This photo does not show the old buildings which are in the old stone paved yard on this side of this
Manor House. The kitchen garden is behind this yew hedge and is surrounded by old red brick walls in
1916.

THE MODERN MANOR HOUSE

It was Alderman Banks who sold the Manor House to Sir Toy Palavicini, and he probably pulled it
down when he built himself a new house in an Italian style and surrounded it with a moat. The present
house has a walled-in yard on either side to north and south, and there are large blocks of buildings in

each yard - this was a style of building much in vogue about the time of Inigo J ones - Miss Elizabeth
Finch remembered that her father consulted that architect when he was building the present house
which is seen in the photo at the base of this page.

Miss M. Walton's widowed mother and her aunt, Miss Morrison, came to live with her and died at the
Manor House.

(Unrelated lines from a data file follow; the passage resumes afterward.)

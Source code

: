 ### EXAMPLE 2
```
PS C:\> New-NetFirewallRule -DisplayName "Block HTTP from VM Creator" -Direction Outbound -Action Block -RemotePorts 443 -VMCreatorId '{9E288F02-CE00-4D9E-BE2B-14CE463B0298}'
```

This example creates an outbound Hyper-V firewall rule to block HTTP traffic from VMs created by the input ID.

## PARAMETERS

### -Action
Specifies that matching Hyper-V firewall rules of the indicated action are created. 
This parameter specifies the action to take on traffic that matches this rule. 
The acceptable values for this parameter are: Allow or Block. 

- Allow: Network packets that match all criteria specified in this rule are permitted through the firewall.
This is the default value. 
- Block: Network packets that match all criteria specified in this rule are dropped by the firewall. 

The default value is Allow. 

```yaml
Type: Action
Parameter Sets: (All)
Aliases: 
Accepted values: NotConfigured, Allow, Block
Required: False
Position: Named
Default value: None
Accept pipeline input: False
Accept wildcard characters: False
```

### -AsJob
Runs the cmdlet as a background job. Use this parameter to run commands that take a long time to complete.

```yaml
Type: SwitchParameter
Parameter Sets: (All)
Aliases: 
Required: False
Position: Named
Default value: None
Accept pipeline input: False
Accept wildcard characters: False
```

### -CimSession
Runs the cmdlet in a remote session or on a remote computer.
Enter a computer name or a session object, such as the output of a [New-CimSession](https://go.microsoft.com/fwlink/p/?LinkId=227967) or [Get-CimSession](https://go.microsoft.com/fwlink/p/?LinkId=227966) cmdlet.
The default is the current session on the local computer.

A Mr James and Miss James once hired it. Two ladies named Page, and also Miss
Grey, deserve to be remembered for their charitable deeds in the parish.

In 1915 a wounded Belgian captain named Frain and his young wife were guests with Miss M. Walton
for several months. At one time Miss Walton went abroad for the winter, and while she was gone a
burglar got in through a broken window, but was discovered and escaped without having time to take
anything. At another time previously when mysterious sounds were heard in the empty house two men
of the Butler family took thick sticks and bravely searched everywhere, and found a living rat caught in
a trap rushing about in a covered copper in the scullery.

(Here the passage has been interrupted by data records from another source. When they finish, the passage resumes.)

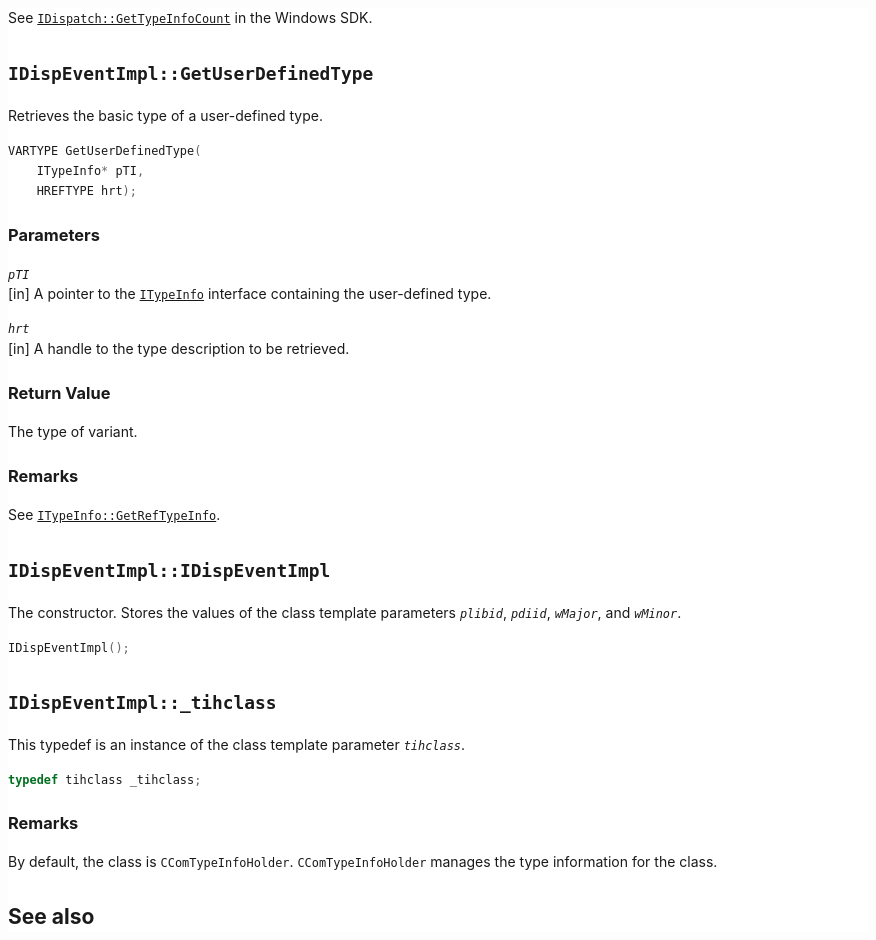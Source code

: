 See [`IDispatch::GetTypeInfoCount`](/windows/win32/api/oaidl/nf-oaidl-idispatch-gettypeinfocount) in the Windows SDK.

## <a name="getuserdefinedtype"></a> `IDispEventImpl::GetUserDefinedType`

Retrieves the basic type of a user-defined type.

```cpp
VARTYPE GetUserDefinedType(
    ITypeInfo* pTI,
    HREFTYPE hrt);
```

### Parameters

*`pTI`*\
[in] A pointer to the [`ITypeInfo`](/windows/win32/api/oaidl/nn-oaidl-itypeinfo) interface containing the user-defined type.

*`hrt`*\
[in] A handle to the type description to be retrieved.

### Return Value

The type of variant.

### Remarks

See [`ITypeInfo::GetRefTypeInfo`](/windows/win32/api/oaidl/nf-oaidl-itypeinfo-getreftypeinfo).

## <a name="idispeventimpl"></a> `IDispEventImpl::IDispEventImpl`

The constructor. Stores the values of the class template parameters *`plibid`*, *`pdiid`*, *`wMajor`*, and *`wMinor`*.

```cpp
IDispEventImpl();
```

## <a name="_tihclass"></a> `IDispEventImpl::_tihclass`

This typedef is an instance of the class template parameter *`tihclass`*.

```cpp
typedef tihclass _tihclass;
```

### Remarks

By default, the class is `CComTypeInfoHolder`. `CComTypeInfoHolder` manages the type information for the class.

## See also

A bachelor once lived at the Manor House for a short time as a tenant. He went to travel abroad
leaving some servants in charge of the house, who after a while received a letter to say that their master
was dead and his body in its coffin was going to arrive at the Manor House to be interred in Little
Shelford churchyard. At the expected time some men brought a coffin and left it in a small room near
the front door, but the little house dog was extremely angry and excited, it barked and sprang upon the
coffin so furiously and persistently that the servants were obliged to open the coffin to see if everything
was right inside, and there they discovered a live man surrounded with burglars tools, who evidently
meant to steal when all was quiet at night. The bachelor was not dead. He came home a short time
after, and he must have been very grateful to his faithful little dog.

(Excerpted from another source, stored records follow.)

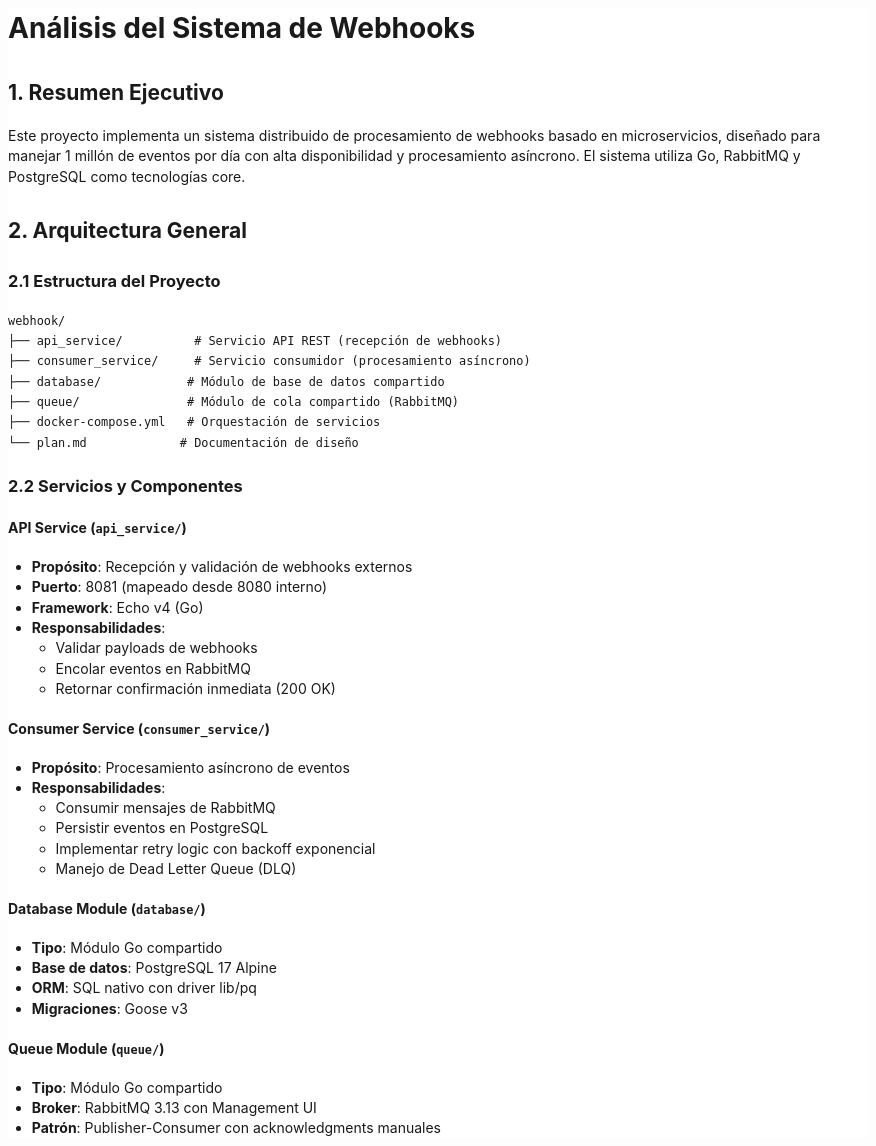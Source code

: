 # Análisis del Sistema de Webhooks

## 1. Resumen Ejecutivo

Este proyecto implementa un sistema distribuido de procesamiento de webhooks basado en microservicios, diseñado para manejar 1 millón de eventos por día con alta disponibilidad y procesamiento asíncrono. El sistema utiliza Go, RabbitMQ y PostgreSQL como tecnologías core.

## 2. Arquitectura General

### 2.1 Estructura del Proyecto
```
webhook/
├── api_service/          # Servicio API REST (recepción de webhooks)
├── consumer_service/     # Servicio consumidor (procesamiento asíncrono)
├── database/            # Módulo de base de datos compartido
├── queue/               # Módulo de cola compartido (RabbitMQ)
├── docker-compose.yml   # Orquestación de servicios
└── plan.md             # Documentación de diseño
```

### 2.2 Servicios y Componentes

#### **API Service** (`api_service/`)
- **Propósito**: Recepción y validación de webhooks externos
- **Puerto**: 8081 (mapeado desde 8080 interno)
- **Framework**: Echo v4 (Go)
- **Responsabilidades**:
  - Validar payloads de webhooks
  - Encolar eventos en RabbitMQ
  - Retornar confirmación inmediata (200 OK)

#### **Consumer Service** (`consumer_service/`)
- **Propósito**: Procesamiento asíncrono de eventos
- **Responsabilidades**:
  - Consumir mensajes de RabbitMQ
  - Persistir eventos en PostgreSQL
  - Implementar retry logic con backoff exponencial
  - Manejo de Dead Letter Queue (DLQ)

#### **Database Module** (`database/`)
- **Tipo**: Módulo Go compartido
- **Base de datos**: PostgreSQL 17 Alpine
- **ORM**: SQL nativo con driver lib/pq
- **Migraciones**: Goose v3

#### **Queue Module** (`queue/`)
- **Tipo**: Módulo Go compartido
- **Broker**: RabbitMQ 3.13 con Management UI
- **Patrón**: Publisher-Consumer con acknowledgments manuales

Mr William Walton, who bought the Manor House from the Rev. J. Law, was a very clever
mathematician, and wrote a great many books on the subject. He was a Scholar of Trinity College,
Fellow of Trinity Hall and Honorary Fellow of Trinity Hall and Magdalene College, Cambridge. He
was buried in Little Shelford churchyard on the 13th June, 1901, by the side of his wife who died in
1898. They were 86 and 87 years of age respectively, and a remarkably good-looking old couple; he
had an immense white beard and flowing white hair, he walked vigorously and for a walking-stick used
a long-handled spud, for routing up weeds. He was fond of studying botany. Mrs Walton was a
gentle-mannered, beautiful old lady, with a delicate pink and white complexion. It was charming to see
the dear old people walking hand in hand, accompanied by Mrs WaIton's half-sister Miss Smedley. Mr
Walton did not like the ladies to go out of the garden without him, but one day when he was in
Cambridge the ladies rebelled, and went out alone for a walk. Alas! A bicycle came suddenly round a
corner and knocked Miss Smedley down; her arm was so much injured that they had to tell Mr Walton,
and they were never allowed to go out alone upon the roads again. He really was a protection for he
had very keen hearing and was very quick in his movements, thought he was very short-sighted and
wore gold spectacles of an immense large size. Mrs WaIton lost the sight of both eyes some time
before her death, in consequence of an unsuccessful operation for cataract. A half-brother, the Rev. Mr
Smedley, also lived with the Waltons. He suffered from palsy and low spirits. He had been Rector of
Chesterton for very many years and was much loved and respected there, but when he became old and
ill he imagined he had been a very bad man. One day his relations asked him why he thought himself
so wicked, and he said that one of the things that troubled him was his cruelty to some ducks, when a
boy; he used to tie a bit of meat to a string and throw it among a crowd of ducks and allow one of them
to swallow it, then he pulled it back out of its throat and let the same duck or another one swallow it
again, and so he caused them all to fight with one another for the honour of swallowing the meat. His
relations comforted him by saying that they thought the ducks enjoyed the scramble and that it could
not have hurt them to have the meat pulled away or they would not have fought for it.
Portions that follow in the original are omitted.